Y así, ya no podré dibujar más palabras, con mis teclas, que vengan a adornar tus jardines. Ahora que puedo verlos en la distancia, los encuentros muy bellos, y confiados. Y así habrán de seguir hasta que el tiempo te desate los nudos, derribando los alfiles, y encuentres otras palabras cromáticas, adornadas con sus nuevos y bellos acordes. Y eso sucederá: estoy completamente seguro. Tendrás que dejarte fluir, recuperando tus ojos de mar, océano y vida.
Y es así como me diluyo en la niebla, amiga… Me alejo para siempre con las certezas de saberte bien… Como hubo de haber sido siempre, pero que nunca fue. Porque qué difícil es la vida cuando el miedo acecha desde sus abismos más oscuros. Esos agujeros negros que no dejan escapar el aliento, la mirada y, mucho menos, la vida. Entonces todo sucede como en uno de esos malditos sueños; cuando intentas escapar y salir corriendo, pero acabas resbalando una y otra vez hasta que la sangre se agota y te dejas caer: Vencido.

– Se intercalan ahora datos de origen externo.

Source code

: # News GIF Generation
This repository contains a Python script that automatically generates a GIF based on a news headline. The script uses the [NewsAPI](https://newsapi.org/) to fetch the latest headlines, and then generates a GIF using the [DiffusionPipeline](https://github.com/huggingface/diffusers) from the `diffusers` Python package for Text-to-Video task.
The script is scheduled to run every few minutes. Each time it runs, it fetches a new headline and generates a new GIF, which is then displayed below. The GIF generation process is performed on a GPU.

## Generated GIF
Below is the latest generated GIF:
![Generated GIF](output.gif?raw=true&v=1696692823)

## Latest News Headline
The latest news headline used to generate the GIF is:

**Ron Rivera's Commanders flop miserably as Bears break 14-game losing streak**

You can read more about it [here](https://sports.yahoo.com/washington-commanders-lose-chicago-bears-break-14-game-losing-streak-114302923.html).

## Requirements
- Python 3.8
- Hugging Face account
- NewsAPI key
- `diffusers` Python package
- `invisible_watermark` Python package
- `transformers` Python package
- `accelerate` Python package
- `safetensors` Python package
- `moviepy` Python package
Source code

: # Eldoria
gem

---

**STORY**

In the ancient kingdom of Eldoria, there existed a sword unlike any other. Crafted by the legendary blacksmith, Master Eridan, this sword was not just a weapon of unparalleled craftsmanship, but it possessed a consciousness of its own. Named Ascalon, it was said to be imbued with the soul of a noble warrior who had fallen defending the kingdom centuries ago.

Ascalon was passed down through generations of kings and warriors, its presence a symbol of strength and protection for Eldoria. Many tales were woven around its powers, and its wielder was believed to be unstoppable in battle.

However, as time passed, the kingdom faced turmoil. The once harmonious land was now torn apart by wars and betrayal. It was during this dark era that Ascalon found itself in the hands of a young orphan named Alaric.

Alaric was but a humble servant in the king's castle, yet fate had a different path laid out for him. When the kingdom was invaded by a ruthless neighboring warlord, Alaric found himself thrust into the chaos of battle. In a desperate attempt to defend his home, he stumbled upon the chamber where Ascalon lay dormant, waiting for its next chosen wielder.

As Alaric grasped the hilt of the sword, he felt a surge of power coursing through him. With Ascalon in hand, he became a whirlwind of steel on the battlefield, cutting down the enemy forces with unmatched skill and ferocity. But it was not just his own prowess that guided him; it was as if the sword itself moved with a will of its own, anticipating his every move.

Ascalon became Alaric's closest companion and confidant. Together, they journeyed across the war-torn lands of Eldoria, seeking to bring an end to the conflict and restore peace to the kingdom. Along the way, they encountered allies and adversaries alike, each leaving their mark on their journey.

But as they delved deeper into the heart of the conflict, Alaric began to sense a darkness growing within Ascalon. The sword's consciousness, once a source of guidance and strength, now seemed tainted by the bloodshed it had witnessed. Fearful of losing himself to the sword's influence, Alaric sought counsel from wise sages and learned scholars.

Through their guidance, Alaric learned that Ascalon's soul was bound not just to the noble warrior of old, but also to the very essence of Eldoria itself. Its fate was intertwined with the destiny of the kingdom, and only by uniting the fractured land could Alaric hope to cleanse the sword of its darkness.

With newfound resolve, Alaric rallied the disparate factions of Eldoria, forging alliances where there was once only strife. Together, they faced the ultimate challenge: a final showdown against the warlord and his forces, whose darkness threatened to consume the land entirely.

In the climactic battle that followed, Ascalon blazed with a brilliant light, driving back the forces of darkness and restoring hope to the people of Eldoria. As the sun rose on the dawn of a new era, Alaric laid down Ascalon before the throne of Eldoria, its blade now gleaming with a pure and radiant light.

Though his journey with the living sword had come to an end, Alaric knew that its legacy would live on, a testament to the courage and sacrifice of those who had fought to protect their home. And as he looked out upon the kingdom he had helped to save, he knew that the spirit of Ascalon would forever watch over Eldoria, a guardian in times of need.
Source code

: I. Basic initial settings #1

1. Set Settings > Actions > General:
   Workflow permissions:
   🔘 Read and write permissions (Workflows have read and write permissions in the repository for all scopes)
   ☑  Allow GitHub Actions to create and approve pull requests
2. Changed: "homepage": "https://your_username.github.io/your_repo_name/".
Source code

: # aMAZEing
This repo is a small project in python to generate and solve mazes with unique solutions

El calor del fuego se fatiga y su color se extenúa. Madera antaño dura y viva convertida ahora en cenizas sin alimento. Luces que se agotan como luciérnagas postradas ante las heladas del primer invierno…
Viaja, salta, ríe, corre y vuela… Y todo aquello que te haga sentir el fluir de la vida dentro de ti, será como encontrar, entre los diminutos y limpios granos arena, la más preciosa de todas las caracolas. Acércatela al oído, cierra los ojos y ya no vuelvas a mirar nunca más hacia atrás.